Por Mónica Varea.
Ilustración Sol Díaz.
No sé a qué edad habré ido al cine por primera vez, se llamaba Teatro Rex y colindaba con la casa de mi abuela, fui con mi mejor amiga, la bella Gisela Izurieta, ambas vestidas de gala estricta, ella con un vestido celeste, con cartera y guantes; yo intentando ser una muñeca vestida de azul, zapatitos blancos, delantal de tul. Fuimos a ver una película de dibujos animados, la emoción de estar solas en la oscuridad era tan grande que solo recuerdo que cuando el protagonista miró un afiche de una mujer en biquini, ambas instintivamente nos tapamos los ojos para no pecar.
Me volví una asidua asistente al Teatro Rex, Pili y Mili, Cantinflas, Marisol se volvieron mis favoritos. El Rex no tenía un bar como los cines capitalinos, sino que en la oscuridad deambulaban los vendedores ofreciendo en voz baja: “canguil, canguil, chicles, colaciones, bombones, chocolatines”. Tampoco había letrero de “Prohibido fumar”, porque estaba totalmente permitido. Recuerdo el olor y el humo de los habanos que fumaba don Jorge Baduy. Sentado junto a su nieta Renata Iturralde, el caballero echaba el humo, masticaba el cigarro e inundaba la sala de un olor peculiar.
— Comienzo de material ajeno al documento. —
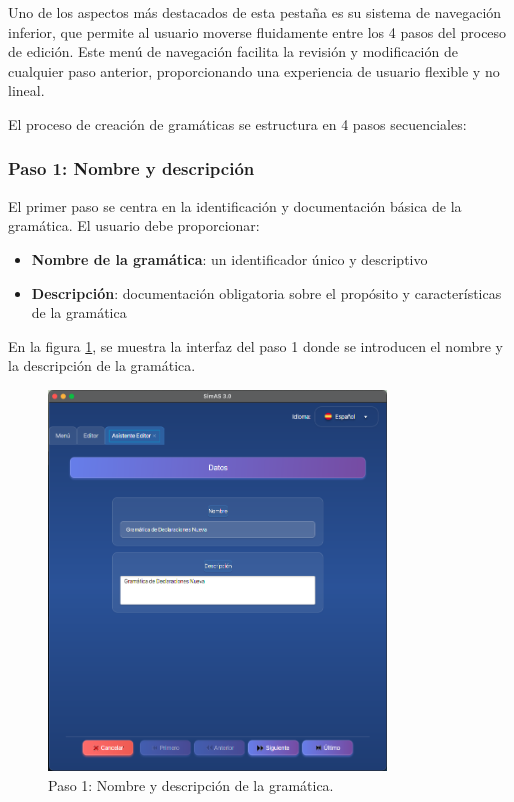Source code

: Uno de los aspectos más destacados de esta pestaña es su sistema de navegación inferior, que permite al usuario moverse fluidamente entre los 4 pasos del proceso de edición. Este menú de navegación facilita la revisión y modificación de cualquier paso anterior, proporcionando una experiencia de usuario flexible y no lineal.

El proceso de creación de gramáticas se estructura en 4 pasos secuenciales:

\subsubsection{Paso 1: Nombre y descripción}

El primer paso se centra en la identificación y documentación básica de la gramática. El usuario debe proporcionar:
\begin{itemize}
 \item \textbf{Nombre de la gramática}: un identificador único y descriptivo
 \item \textbf{Descripción}: documentación obligatoria sobre el propósito y características de la gramática
\end{itemize}

En la figura \ref{fig:paso1}, se muestra la interfaz del paso 1 donde se introducen el nombre y la descripción de la gramática.

\needspace{6cm}
\begin{figure}[H]
\centering
\includegraphics[width=0.8\textwidth]{figuras2/editor/paso1_datos.png}
\caption{Paso 1: Nombre y descripción de la gramática.}
\label{fig:paso1}
\end{figure}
En Quito el cine del domingo era infaltable, los cines que ofrecían desde películas animadas hasta la más terrible pornografía eran muchos. Estos enormes espacios estaban por toda la ciudad, el Fénix, el Colón, el Universitario, el San Gabriel, el Mariscal, al norte; el Capitol, el Alhambra, el Variedades, el Hollywood en el centro; el México, el Puerta del Sol, etc. Cuando la ciudad creció, el 24 de Mayo y el Benalcázar fueron los más cercanos.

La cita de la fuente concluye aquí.